REQUIRED ACTION –
All of the data should be reproduced word for word, though its pictures must be omitted.

TASK INPUT –
Content starts

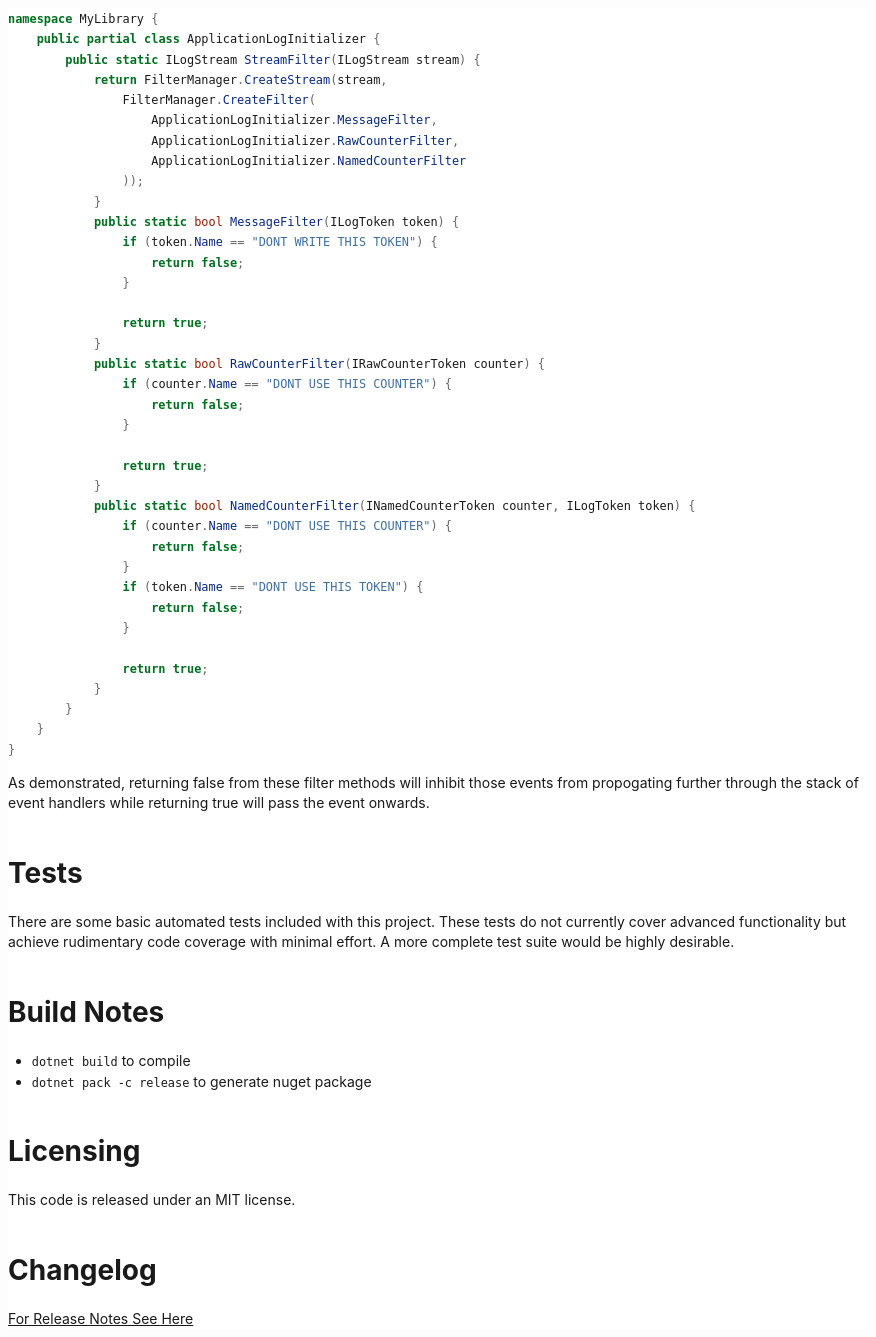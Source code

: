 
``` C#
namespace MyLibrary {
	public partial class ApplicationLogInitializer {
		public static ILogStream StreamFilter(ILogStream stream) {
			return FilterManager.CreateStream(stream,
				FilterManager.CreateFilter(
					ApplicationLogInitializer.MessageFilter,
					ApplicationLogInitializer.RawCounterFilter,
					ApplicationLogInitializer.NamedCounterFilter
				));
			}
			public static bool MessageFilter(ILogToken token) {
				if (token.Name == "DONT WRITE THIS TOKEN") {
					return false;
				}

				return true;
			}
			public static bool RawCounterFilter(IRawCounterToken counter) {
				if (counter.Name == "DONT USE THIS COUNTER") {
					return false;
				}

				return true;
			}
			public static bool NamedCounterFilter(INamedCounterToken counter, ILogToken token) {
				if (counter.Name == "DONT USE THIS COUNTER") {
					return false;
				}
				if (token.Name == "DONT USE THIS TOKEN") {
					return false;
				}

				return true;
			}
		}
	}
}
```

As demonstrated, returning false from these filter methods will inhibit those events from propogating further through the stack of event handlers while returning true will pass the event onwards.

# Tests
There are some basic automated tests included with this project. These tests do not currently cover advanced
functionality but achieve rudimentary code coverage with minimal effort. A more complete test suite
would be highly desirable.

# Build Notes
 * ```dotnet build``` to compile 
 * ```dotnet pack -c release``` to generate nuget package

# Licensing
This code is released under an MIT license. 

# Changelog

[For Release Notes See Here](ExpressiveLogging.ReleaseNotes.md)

Content ends

THE ANSWER –
Source code

: 
``` C#
namespace MyLibrary {
	public partial class ApplicationLogInitializer {
		public static ILogStream StreamFilter(ILogStream stream) {
			return FilterManager.CreateStream(stream,
				FilterManager.CreateFilter(
					ApplicationLogInitializer.MessageFilter,
					ApplicationLogInitializer.RawCounterFilter,
					ApplicationLogInitializer.NamedCounterFilter
				));
			}
			public static bool MessageFilter(ILogToken token) {
				if (token.Name == "DONT WRITE THIS TOKEN") {
					return false;
				}

				return true;
			}
			public static bool RawCounterFilter(IRawCounterToken counter) {
				if (counter.Name == "DONT USE THIS COUNTER") {
					return false;
				}

				return true;
			}
			public static bool NamedCounterFilter(INamedCounterToken counter, ILogToken token) {
				if (counter.Name == "DONT USE THIS COUNTER") {
					return false;
				}
				if (token.Name == "DONT USE THIS TOKEN") {
					return false;
				}

				return true;
			}
		}
	}
}
```

As demonstrated, returning false from these filter methods will inhibit those events from propogating further through the stack of event handlers while returning true will pass the event onwards.

# Tests
There are some basic automated tests included with this project. These tests do not currently cover advanced
functionality but achieve rudimentary code coverage with minimal effort. A more complete test suite
would be highly desirable.

# Build Notes
 * ```dotnet build``` to compile 
 * ```dotnet pack -c release``` to generate nuget package

# Licensing
This code is released under an MIT license. 

# Changelog

[For Release Notes See Here](ExpressiveLogging.ReleaseNotes.md)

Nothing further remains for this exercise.